──────── Records supplied ────────

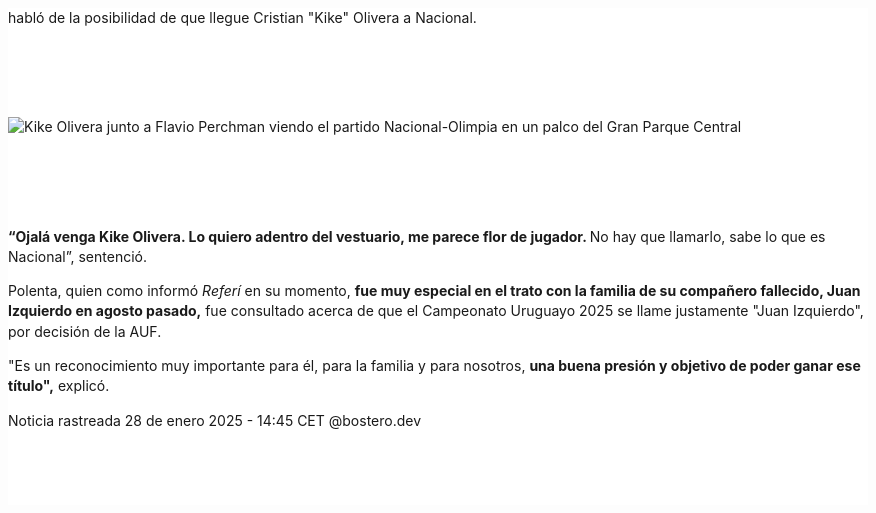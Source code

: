 habló de la posibilidad de que llegue Cristian "Kike" Olivera a Nacional.</p><div style='height: 75px;'></div><img alt="Kike Olivera junto a Flavio Perchman viendo el partido Nacional-Olimpia en un palco del Gran Parque Central " data-td-src-property="https://media.elobservador.com.uy/p/3ced3d7177f081b9bb6d35978a107054/adjuntos/362/imagenes/100/589/0100589330/1000x0/smart/kike-olivera-junto-flavio-perchman-viendo-el-partido-nacional-olimpia-un-palco-del-gran-parque-central.jpg" height="undefined" id="610855-Libre-28213848_embed" src="https://media.elobservador.com.uy/p/3ced3d7177f081b9bb6d35978a107054/adjuntos/362/imagenes/100/589/0100589330/1000x0/smart/kike-olivera-junto-flavio-perchman-viendo-el-partido-nacional-olimpia-un-palco-del-gran-parque-central.jpg" title="Kike Olivera junto a Flavio Perchman viendo el partido Nacional-Olimpia en un palco del Gran Parque Central " width="100%"/><div style='height: 75px;'></div><p><strong> “Ojalá venga Kike Olivera. Lo quiero adentro del vestuario, me parece flor de jugador. </strong>No hay que llamarlo, sabe lo que es Nacional”, sentenció.</p><p>Polenta, quien como informó <em>Referí </em>en su momento, <strong>fue muy especial en el trato con la familia de su compañero fallecido, Juan Izquierdo en agosto pasado,</strong> fue consultado acerca de que el Campeonato Uruguayo 2025 se llame justamente "Juan Izquierdo", por decisión de la AUF.</p><p>"Es un reconocimiento muy importante para él, para la familia y para nosotros, <strong>una buena presión y objetivo de poder ganar ese título",</strong> explicó.</p><div class='info_rastreador text-muted'><p class='text-muted post-date-font mt-3 mb-2'>Noticia rastreada 28 de enero  2025  -  14:45 CET @bostero.dev</p></div>
<div style='height: 60px;'></div>
</html>
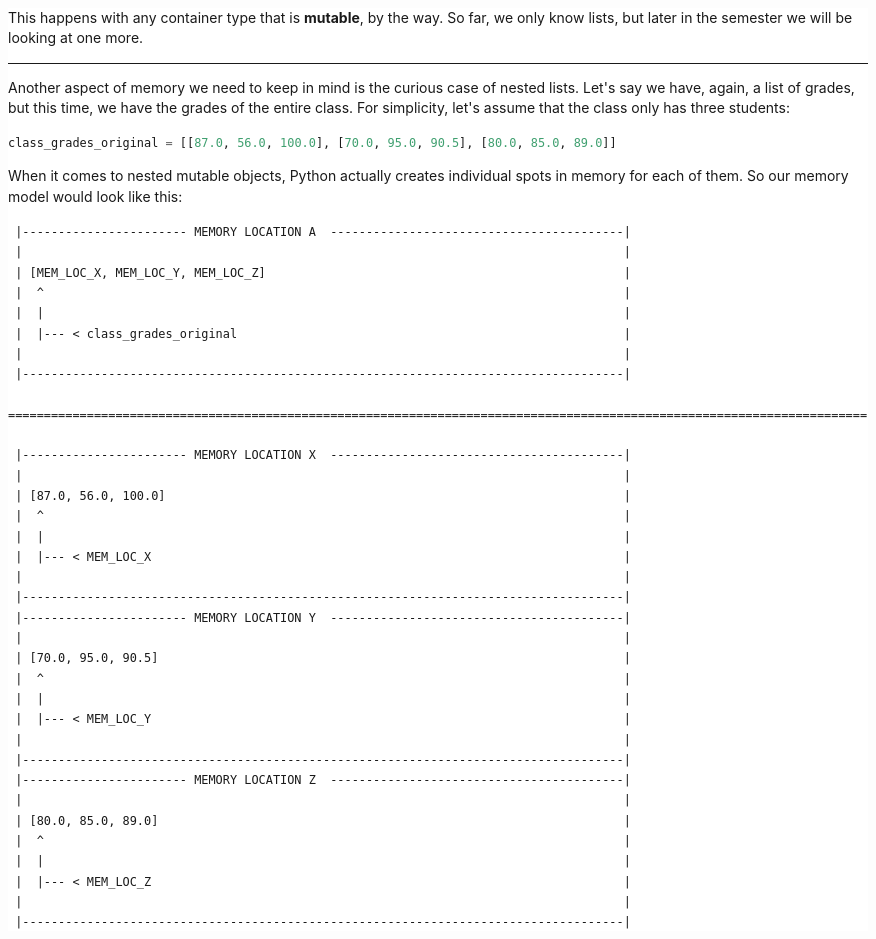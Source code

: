 This happens with any container type that is **mutable**, by the way. So far, we only know lists, but later in the 
semester we will be looking at one more.

---

Another aspect of memory we need to keep in mind is the curious case of nested lists. Let's say we have, again, a list
of grades, but this time, we have the grades of the entire class. For simplicity, let's assume that the class only has
three students:

```python
class_grades_original = [[87.0, 56.0, 100.0], [70.0, 95.0, 90.5], [80.0, 85.0, 89.0]]
```

When it comes to nested mutable objects, Python actually creates individual spots in memory for each of them. So our
memory model would look like this:

```commandline
 |----------------------- MEMORY LOCATION A  -----------------------------------------|
 |                                                                                    |
 | [MEM_LOC_X, MEM_LOC_Y, MEM_LOC_Z]                                                  |
 |  ^                                                                                 |
 |  |                                                                                 |
 |  |--- < class_grades_original                                                      |
 |                                                                                    |
 |------------------------------------------------------------------------------------|
 
========================================================================================================================
 
 |----------------------- MEMORY LOCATION X  -----------------------------------------|
 |                                                                                    |
 | [87.0, 56.0, 100.0]                                                                |
 |  ^                                                                                 |
 |  |                                                                                 |
 |  |--- < MEM_LOC_X                                                                  |
 |                                                                                    |
 |------------------------------------------------------------------------------------|
 |----------------------- MEMORY LOCATION Y  -----------------------------------------|
 |                                                                                    |
 | [70.0, 95.0, 90.5]                                                                 |
 |  ^                                                                                 |
 |  |                                                                                 |
 |  |--- < MEM_LOC_Y                                                                  |
 |                                                                                    |
 |------------------------------------------------------------------------------------|
 |----------------------- MEMORY LOCATION Z  -----------------------------------------|
 |                                                                                    |
 | [80.0, 85.0, 89.0]                                                                 |
 |  ^                                                                                 |
 |  |                                                                                 |
 |  |--- < MEM_LOC_Z                                                                  |
 |                                                                                    |
 |------------------------------------------------------------------------------------|
```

────────

Task details: Show every line above in which the word "that" is found.

Completed task:
: This happens with any container type that is **mutable**, by the way. So far, we only know lists, but later in the 
of grades, but this time, we have the grades of the entire class. For simplicity, let's assume that the class only has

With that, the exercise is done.